ABOUT THIS TASK:
Exact copies of all the records are to be output.

Start of DATASET RECORDS

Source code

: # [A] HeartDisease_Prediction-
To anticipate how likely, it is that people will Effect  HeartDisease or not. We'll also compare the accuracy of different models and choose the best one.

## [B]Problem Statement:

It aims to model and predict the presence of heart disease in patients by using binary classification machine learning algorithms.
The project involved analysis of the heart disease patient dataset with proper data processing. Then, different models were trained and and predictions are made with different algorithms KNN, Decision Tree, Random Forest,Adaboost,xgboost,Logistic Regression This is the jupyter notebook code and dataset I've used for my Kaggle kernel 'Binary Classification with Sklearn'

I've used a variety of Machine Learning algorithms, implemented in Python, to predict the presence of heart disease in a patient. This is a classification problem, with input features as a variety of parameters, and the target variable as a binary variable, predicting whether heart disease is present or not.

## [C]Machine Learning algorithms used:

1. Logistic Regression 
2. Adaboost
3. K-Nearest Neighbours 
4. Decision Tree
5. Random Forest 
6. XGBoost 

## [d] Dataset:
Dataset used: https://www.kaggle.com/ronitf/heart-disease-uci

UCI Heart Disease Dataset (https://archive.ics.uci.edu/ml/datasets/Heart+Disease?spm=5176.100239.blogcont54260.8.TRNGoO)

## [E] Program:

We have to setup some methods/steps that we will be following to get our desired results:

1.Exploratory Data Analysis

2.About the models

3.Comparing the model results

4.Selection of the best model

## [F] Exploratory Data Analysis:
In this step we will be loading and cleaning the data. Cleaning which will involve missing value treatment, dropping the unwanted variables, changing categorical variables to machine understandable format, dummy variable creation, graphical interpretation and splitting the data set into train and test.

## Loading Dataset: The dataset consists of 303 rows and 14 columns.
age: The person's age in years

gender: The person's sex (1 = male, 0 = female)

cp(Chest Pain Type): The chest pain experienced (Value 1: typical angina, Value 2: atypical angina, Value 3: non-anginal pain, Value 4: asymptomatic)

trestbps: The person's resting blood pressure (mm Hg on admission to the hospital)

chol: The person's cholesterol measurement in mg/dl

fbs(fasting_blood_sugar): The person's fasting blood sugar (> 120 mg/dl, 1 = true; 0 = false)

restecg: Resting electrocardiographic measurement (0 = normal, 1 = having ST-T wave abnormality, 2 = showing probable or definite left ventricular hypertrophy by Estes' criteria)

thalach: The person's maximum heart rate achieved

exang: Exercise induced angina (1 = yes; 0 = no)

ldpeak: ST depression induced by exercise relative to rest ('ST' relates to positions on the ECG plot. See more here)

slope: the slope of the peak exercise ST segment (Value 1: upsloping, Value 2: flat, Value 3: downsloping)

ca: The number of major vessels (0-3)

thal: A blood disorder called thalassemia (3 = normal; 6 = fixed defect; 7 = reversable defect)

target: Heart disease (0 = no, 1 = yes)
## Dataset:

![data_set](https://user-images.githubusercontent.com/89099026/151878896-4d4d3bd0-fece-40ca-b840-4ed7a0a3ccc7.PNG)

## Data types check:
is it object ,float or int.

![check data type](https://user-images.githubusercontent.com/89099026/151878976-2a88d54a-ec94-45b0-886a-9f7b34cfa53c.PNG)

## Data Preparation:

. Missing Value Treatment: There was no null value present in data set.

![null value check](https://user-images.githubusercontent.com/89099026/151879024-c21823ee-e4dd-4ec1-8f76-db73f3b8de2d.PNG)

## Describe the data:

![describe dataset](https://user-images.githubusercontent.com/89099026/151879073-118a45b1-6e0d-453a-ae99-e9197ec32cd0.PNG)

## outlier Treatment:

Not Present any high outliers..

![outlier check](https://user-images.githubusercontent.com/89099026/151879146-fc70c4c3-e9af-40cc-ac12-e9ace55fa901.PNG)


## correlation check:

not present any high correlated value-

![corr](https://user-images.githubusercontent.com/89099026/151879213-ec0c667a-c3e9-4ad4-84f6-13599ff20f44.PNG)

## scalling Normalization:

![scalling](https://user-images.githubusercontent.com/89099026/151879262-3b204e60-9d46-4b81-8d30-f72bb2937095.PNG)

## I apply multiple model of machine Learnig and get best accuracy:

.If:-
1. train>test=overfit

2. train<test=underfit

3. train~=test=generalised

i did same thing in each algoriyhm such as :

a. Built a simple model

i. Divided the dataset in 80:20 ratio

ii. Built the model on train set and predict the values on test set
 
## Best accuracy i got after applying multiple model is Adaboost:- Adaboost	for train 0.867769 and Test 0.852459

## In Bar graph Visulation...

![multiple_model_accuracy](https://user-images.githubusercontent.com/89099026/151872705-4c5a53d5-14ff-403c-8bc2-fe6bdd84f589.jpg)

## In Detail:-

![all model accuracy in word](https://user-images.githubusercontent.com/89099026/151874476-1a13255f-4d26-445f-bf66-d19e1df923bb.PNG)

End of DATASET RECORDS

WRITTEN REPLY:
Source code

: # [A] HeartDisease_Prediction-
To anticipate how likely, it is that people will Effect  HeartDisease or not. We'll also compare the accuracy of different models and choose the best one.

## [B]Problem Statement:

It aims to model and predict the presence of heart disease in patients by using binary classification machine learning algorithms.
The project involved analysis of the heart disease patient dataset with proper data processing. Then, different models were trained and and predictions are made with different algorithms KNN, Decision Tree, Random Forest,Adaboost,xgboost,Logistic Regression This is the jupyter notebook code and dataset I've used for my Kaggle kernel 'Binary Classification with Sklearn'

I've used a variety of Machine Learning algorithms, implemented in Python, to predict the presence of heart disease in a patient. This is a classification problem, with input features as a variety of parameters, and the target variable as a binary variable, predicting whether heart disease is present or not.

## [C]Machine Learning algorithms used:

1. Logistic Regression 
2. Adaboost
3. K-Nearest Neighbours 
4. Decision Tree
5. Random Forest 
6. XGBoost 

## [d] Dataset:
Dataset used: https://www.kaggle.com/ronitf/heart-disease-uci

UCI Heart Disease Dataset (https://archive.ics.uci.edu/ml/datasets/Heart+Disease?spm=5176.100239.blogcont54260.8.TRNGoO)

## [E] Program:

We have to setup some methods/steps that we will be following to get our desired results:

1.Exploratory Data Analysis

2.About the models

3.Comparing the model results

4.Selection of the best model

## [F] Exploratory Data Analysis:
In this step we will be loading and cleaning the data. Cleaning which will involve missing value treatment, dropping the unwanted variables, changing categorical variables to machine understandable format, dummy variable creation, graphical interpretation and splitting the data set into train and test.

## Loading Dataset: The dataset consists of 303 rows and 14 columns.
age: The person's age in years

gender: The person's sex (1 = male, 0 = female)

cp(Chest Pain Type): The chest pain experienced (Value 1: typical angina, Value 2: atypical angina, Value 3: non-anginal pain, Value 4: asymptomatic)

trestbps: The person's resting blood pressure (mm Hg on admission to the hospital)

chol: The person's cholesterol measurement in mg/dl

fbs(fasting_blood_sugar): The person's fasting blood sugar (> 120 mg/dl, 1 = true; 0 = false)

restecg: Resting electrocardiographic measurement (0 = normal, 1 = having ST-T wave abnormality, 2 = showing probable or definite left ventricular hypertrophy by Estes' criteria)

thalach: The person's maximum heart rate achieved

exang: Exercise induced angina (1 = yes; 0 = no)

ldpeak: ST depression induced by exercise relative to rest ('ST' relates to positions on the ECG plot. See more here)

slope: the slope of the peak exercise ST segment (Value 1: upsloping, Value 2: flat, Value 3: downsloping)

ca: The number of major vessels (0-3)

thal: A blood disorder called thalassemia (3 = normal; 6 = fixed defect; 7 = reversable defect)

target: Heart disease (0 = no, 1 = yes)
## Dataset:

![data_set](https://user-images.githubusercontent.com/89099026/151878896-4d4d3bd0-fece-40ca-b840-4ed7a0a3ccc7.PNG)

## Data types check:
is it object ,float or int.

![check data type](https://user-images.githubusercontent.com/89099026/151878976-2a88d54a-ec94-45b0-886a-9f7b34cfa53c.PNG)

## Data Preparation:

. Missing Value Treatment: There was no null value present in data set.

![null value check](https://user-images.githubusercontent.com/89099026/151879024-c21823ee-e4dd-4ec1-8f76-db73f3b8de2d.PNG)

## Describe the data:

![describe dataset](https://user-images.githubusercontent.com/89099026/151879073-118a45b1-6e0d-453a-ae99-e9197ec32cd0.PNG)

## outlier Treatment:

Not Present any high outliers..

![outlier check](https://user-images.githubusercontent.com/89099026/151879146-fc70c4c3-e9af-40cc-ac12-e9ace55fa901.PNG)


## correlation check:

not present any high correlated value-

![corr](https://user-images.githubusercontent.com/89099026/151879213-ec0c667a-c3e9-4ad4-84f6-13599ff20f44.PNG)

## scalling Normalization:

![scalling](https://user-images.githubusercontent.com/89099026/151879262-3b204e60-9d46-4b81-8d30-f72bb2937095.PNG)

## I apply multiple model of machine Learnig and get best accuracy:

.If:-
1. train>test=overfit

2. train<test=underfit

3. train~=test=generalised

i did same thing in each algoriyhm such as :

a. Built a simple model

i. Divided the dataset in 80:20 ratio

ii. Built the model on train set and predict the values on test set
 
## Best accuracy i got after applying multiple model is Adaboost:- Adaboost	for train 0.867769 and Test 0.852459

## In Bar graph Visulation...

![multiple_model_accuracy](https://user-images.githubusercontent.com/89099026/151872705-4c5a53d5-14ff-403c-8bc2-fe6bdd84f589.jpg)

## In Detail:-

![all model accuracy in word](https://user-images.githubusercontent.com/89099026/151874476-1a13255f-4d26-445f-bf66-d19e1df923bb.PNG)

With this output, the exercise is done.